#### SOURCE INFORMATION:
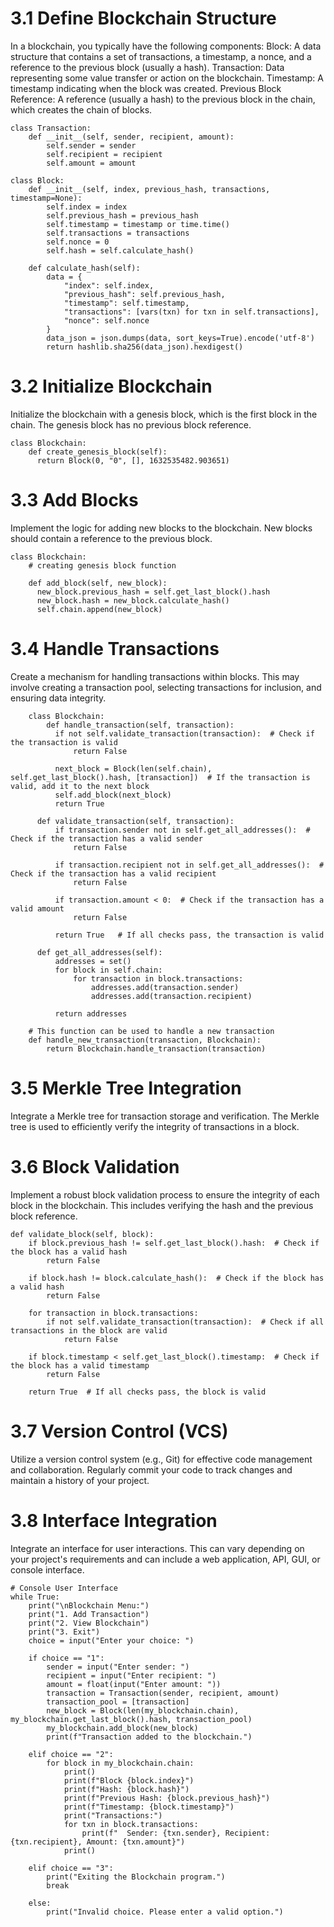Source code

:# 3.1 Define Blockchain Structure

In a blockchain, you typically have the following components:
Block: A data structure that contains a set of transactions, a timestamp, a nonce, and a reference to the previous block (usually a hash).
Transaction: Data representing some value transfer or action on the blockchain.
Timestamp: A timestamp indicating when the block was created.
Previous Block Reference: A reference (usually a hash) to the previous block in the chain, which creates the chain of blocks.

    class Transaction:
        def __init__(self, sender, recipient, amount):
            self.sender = sender
            self.recipient = recipient
            self.amount = amount
    
    class Block:
        def __init__(self, index, previous_hash, transactions, timestamp=None):
            self.index = index
            self.previous_hash = previous_hash
            self.timestamp = timestamp or time.time()
            self.transactions = transactions
            self.nonce = 0
            self.hash = self.calculate_hash()
    
        def calculate_hash(self):
            data = {
                "index": self.index,
                "previous_hash": self.previous_hash,
                "timestamp": self.timestamp,
                "transactions": [vars(txn) for txn in self.transactions],
                "nonce": self.nonce
            }
            data_json = json.dumps(data, sort_keys=True).encode('utf-8')
            return hashlib.sha256(data_json).hexdigest()

# 3.2 Initialize Blockchain

Initialize the blockchain with a genesis block, which is the first block in the chain. The genesis block has no previous block reference.

    class Blockchain:
        def create_genesis_block(self):
          return Block(0, "0", [], 1632535482.903651)

# 3.3 Add Blocks

Implement the logic for adding new blocks to the blockchain. New blocks should contain a reference to the previous block.

    class Blockchain:
        # creating genesis block function
  
        def add_block(self, new_block):
          new_block.previous_hash = self.get_last_block().hash
          new_block.hash = new_block.calculate_hash()
          self.chain.append(new_block)

# 3.4 Handle Transactions

Create a mechanism for handling transactions within blocks. This may involve creating a transaction pool, selecting transactions for inclusion, and ensuring data integrity.

        class Blockchain:
            def handle_transaction(self, transaction):
              if not self.validate_transaction(transaction):  # Check if the transaction is valid
                  return False
      
              next_block = Block(len(self.chain), self.get_last_block().hash, [transaction])  # If the transaction is valid, add it to the next block
              self.add_block(next_block)
              return True
      
          def validate_transaction(self, transaction):
              if transaction.sender not in self.get_all_addresses():  # Check if the transaction has a valid sender
                  return False
      
              if transaction.recipient not in self.get_all_addresses():  # Check if the transaction has a valid recipient
                  return False
      
              if transaction.amount < 0:  # Check if the transaction has a valid amount
                  return False
      
              return True   # If all checks pass, the transaction is valid
    
          def get_all_addresses(self):
              addresses = set()
              for block in self.chain:
                  for transaction in block.transactions:
                      addresses.add(transaction.sender)
                      addresses.add(transaction.recipient)
      
              return addresses

        # This function can be used to handle a new transaction
        def handle_new_transaction(transaction, Blockchain):
            return Blockchain.handle_transaction(transaction)

# 3.5 Merkle Tree Integration

Integrate a Merkle tree for transaction storage and verification. The Merkle tree is used to efficiently verify the integrity of transactions in a block.

# 3.6 Block Validation

Implement a robust block validation process to ensure the integrity of each block in the blockchain. This includes verifying the hash and the previous block reference.

    def validate_block(self, block):
        if block.previous_hash != self.get_last_block().hash:  # Check if the block has a valid hash
            return False
    
        if block.hash != block.calculate_hash():  # Check if the block has a valid hash
            return False
    
        for transaction in block.transactions:
            if not self.validate_transaction(transaction):  # Check if all transactions in the block are valid
                return False
    
        if block.timestamp < self.get_last_block().timestamp:  # Check if the block has a valid timestamp
            return False
    
        return True  # If all checks pass, the block is valid

# 3.7 Version Control (VCS)

Utilize a version control system (e.g., Git) for effective code management and collaboration. Regularly commit your code to track changes and maintain a history of your project.

# 3.8 Interface Integration

Integrate an interface for user interactions. This can vary depending on your project's requirements and can include a web application, API, GUI, or console interface.
    
    # Console User Interface
    while True:
        print("\nBlockchain Menu:")
        print("1. Add Transaction")
        print("2. View Blockchain")
        print("3. Exit")
        choice = input("Enter your choice: ")
    
        if choice == "1":
            sender = input("Enter sender: ")
            recipient = input("Enter recipient: ")
            amount = float(input("Enter amount: "))
            transaction = Transaction(sender, recipient, amount)
            transaction_pool = [transaction]
            new_block = Block(len(my_blockchain.chain), my_blockchain.get_last_block().hash, transaction_pool)
            my_blockchain.add_block(new_block)
            print(f"Transaction added to the blockchain.")
    
        elif choice == "2":
            for block in my_blockchain.chain:
                print()
                print(f"Block {block.index}")
                print(f"Hash: {block.hash}")
                print(f"Previous Hash: {block.previous_hash}")
                print(f"Timestamp: {block.timestamp}")
                print("Transactions:")
                for txn in block.transactions:
                    print(f"  Sender: {txn.sender}, Recipient: {txn.recipient}, Amount: {txn.amount}")
                print()
    
        elif choice == "3":
            print("Exiting the Blockchain program.")
            break
    
        else:
            print("Invalid choice. Please enter a valid option.")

#### WORK TO BE COMPLETED:
Count of lines holding the string "Merkle": please work it out for the entries above and give the number alone.

#### TASK ANSWER:
2